**TASK BRIEF:**
Would you show every line from the records that holds "five"?
━━ SUPPLIED DATA
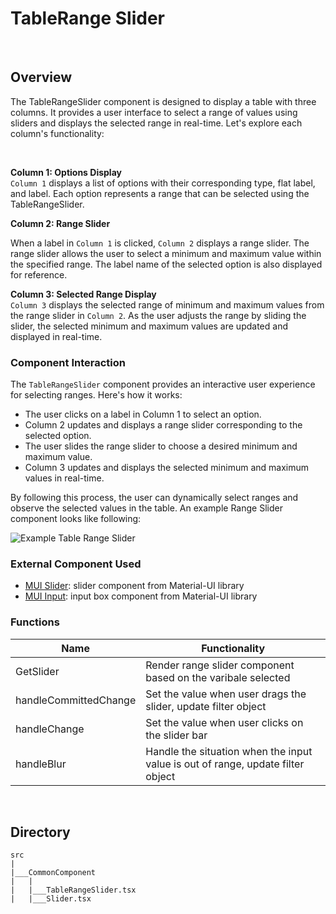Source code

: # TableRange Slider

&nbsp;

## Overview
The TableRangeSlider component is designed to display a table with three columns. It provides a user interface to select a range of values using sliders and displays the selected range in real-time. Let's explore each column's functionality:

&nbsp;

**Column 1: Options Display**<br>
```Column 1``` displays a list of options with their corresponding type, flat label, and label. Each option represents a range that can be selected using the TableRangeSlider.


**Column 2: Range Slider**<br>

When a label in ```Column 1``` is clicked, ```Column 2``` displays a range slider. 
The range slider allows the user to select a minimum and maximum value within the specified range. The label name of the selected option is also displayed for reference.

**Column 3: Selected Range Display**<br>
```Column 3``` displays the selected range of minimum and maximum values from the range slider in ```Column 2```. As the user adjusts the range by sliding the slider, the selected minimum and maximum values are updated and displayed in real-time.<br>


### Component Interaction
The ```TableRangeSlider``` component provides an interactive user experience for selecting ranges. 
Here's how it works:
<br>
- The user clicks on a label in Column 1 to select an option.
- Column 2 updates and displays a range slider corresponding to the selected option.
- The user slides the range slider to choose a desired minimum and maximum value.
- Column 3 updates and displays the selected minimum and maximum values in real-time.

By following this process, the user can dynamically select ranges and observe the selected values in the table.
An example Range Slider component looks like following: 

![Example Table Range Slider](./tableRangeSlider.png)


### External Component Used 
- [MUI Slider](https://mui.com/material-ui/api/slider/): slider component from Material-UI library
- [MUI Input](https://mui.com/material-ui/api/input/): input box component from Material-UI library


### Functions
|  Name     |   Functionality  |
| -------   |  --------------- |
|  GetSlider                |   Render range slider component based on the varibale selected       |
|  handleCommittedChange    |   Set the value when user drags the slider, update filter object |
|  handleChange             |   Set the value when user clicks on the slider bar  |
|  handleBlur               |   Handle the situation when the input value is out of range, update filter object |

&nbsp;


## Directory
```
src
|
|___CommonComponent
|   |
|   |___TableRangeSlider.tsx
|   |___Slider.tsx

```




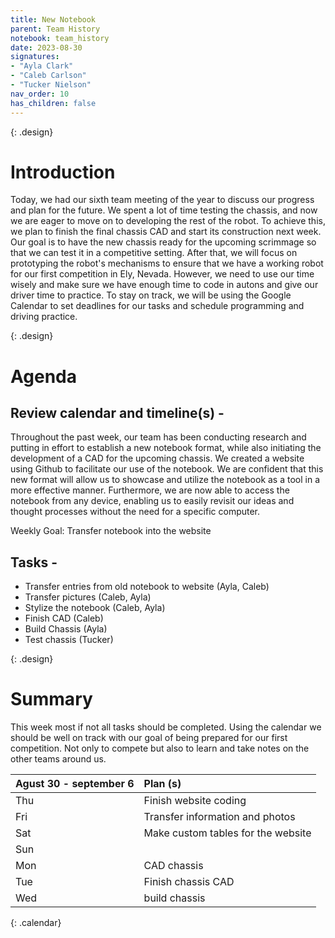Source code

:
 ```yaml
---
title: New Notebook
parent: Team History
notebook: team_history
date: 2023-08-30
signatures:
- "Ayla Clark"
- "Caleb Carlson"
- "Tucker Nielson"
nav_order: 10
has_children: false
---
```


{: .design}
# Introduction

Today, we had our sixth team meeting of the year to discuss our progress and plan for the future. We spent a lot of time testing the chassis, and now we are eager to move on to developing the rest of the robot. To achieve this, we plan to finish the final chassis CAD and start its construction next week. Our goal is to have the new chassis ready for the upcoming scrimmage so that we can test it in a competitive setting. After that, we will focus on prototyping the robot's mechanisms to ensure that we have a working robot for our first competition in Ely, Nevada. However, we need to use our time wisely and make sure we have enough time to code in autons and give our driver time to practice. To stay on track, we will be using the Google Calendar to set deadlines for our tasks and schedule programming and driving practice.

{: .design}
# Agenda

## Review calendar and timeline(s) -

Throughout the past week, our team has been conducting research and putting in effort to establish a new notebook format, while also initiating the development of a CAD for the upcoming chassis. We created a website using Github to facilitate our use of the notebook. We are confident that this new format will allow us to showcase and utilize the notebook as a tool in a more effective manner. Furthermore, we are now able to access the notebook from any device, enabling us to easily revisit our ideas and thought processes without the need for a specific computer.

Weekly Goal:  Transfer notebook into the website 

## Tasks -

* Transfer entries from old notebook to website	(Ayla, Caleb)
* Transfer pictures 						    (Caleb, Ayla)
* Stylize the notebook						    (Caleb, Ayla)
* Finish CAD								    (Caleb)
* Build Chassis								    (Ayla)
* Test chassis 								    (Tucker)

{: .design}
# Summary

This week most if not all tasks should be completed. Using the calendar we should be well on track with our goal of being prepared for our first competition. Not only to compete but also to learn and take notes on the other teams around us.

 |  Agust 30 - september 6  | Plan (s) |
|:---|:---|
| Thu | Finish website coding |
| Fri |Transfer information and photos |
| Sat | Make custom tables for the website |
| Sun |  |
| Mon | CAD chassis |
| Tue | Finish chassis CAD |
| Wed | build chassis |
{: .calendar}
━━━━
━━ SUPPLIED DATA
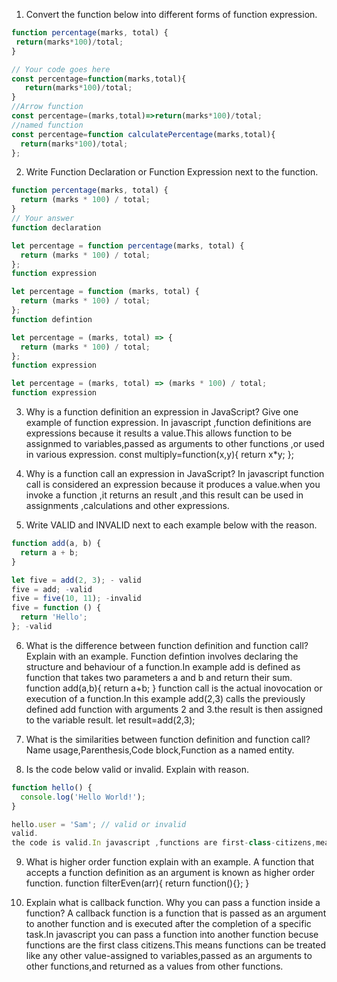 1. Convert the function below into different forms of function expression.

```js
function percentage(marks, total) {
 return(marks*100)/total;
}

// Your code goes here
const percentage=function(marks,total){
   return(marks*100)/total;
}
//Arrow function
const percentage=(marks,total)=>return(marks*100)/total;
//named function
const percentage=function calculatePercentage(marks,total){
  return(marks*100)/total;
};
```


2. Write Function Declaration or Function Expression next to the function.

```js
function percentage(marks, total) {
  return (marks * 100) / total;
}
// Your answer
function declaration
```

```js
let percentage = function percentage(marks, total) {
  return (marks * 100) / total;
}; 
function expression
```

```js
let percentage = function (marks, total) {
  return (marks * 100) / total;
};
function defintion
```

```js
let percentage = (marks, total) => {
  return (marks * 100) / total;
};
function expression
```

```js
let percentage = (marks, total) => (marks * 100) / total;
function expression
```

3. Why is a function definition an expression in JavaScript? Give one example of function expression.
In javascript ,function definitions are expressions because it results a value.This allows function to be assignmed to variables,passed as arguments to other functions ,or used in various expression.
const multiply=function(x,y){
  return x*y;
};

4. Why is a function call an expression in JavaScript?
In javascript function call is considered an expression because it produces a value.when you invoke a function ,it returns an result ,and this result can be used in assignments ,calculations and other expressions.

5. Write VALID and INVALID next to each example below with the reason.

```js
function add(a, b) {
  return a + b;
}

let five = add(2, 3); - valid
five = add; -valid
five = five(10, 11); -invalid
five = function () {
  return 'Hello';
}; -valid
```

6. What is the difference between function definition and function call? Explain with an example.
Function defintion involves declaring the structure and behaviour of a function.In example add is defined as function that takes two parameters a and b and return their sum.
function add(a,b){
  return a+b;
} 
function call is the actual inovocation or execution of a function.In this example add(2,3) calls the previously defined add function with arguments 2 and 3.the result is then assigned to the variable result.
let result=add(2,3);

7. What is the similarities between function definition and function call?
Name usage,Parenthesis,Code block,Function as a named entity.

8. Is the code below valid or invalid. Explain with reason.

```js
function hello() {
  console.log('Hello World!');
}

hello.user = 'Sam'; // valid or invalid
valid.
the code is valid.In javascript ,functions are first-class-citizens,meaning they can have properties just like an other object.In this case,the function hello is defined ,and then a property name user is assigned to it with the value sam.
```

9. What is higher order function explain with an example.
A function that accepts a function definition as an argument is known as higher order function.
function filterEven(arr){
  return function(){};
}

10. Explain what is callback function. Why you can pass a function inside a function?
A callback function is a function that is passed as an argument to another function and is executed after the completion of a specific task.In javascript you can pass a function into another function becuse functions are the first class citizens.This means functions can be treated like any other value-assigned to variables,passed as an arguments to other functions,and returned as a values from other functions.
━━━━
**FINISHED EXERCISE:**
let five = add(2, 3); - valid
five = add; -valid
five = five(10, 11); -invalid
five = function () {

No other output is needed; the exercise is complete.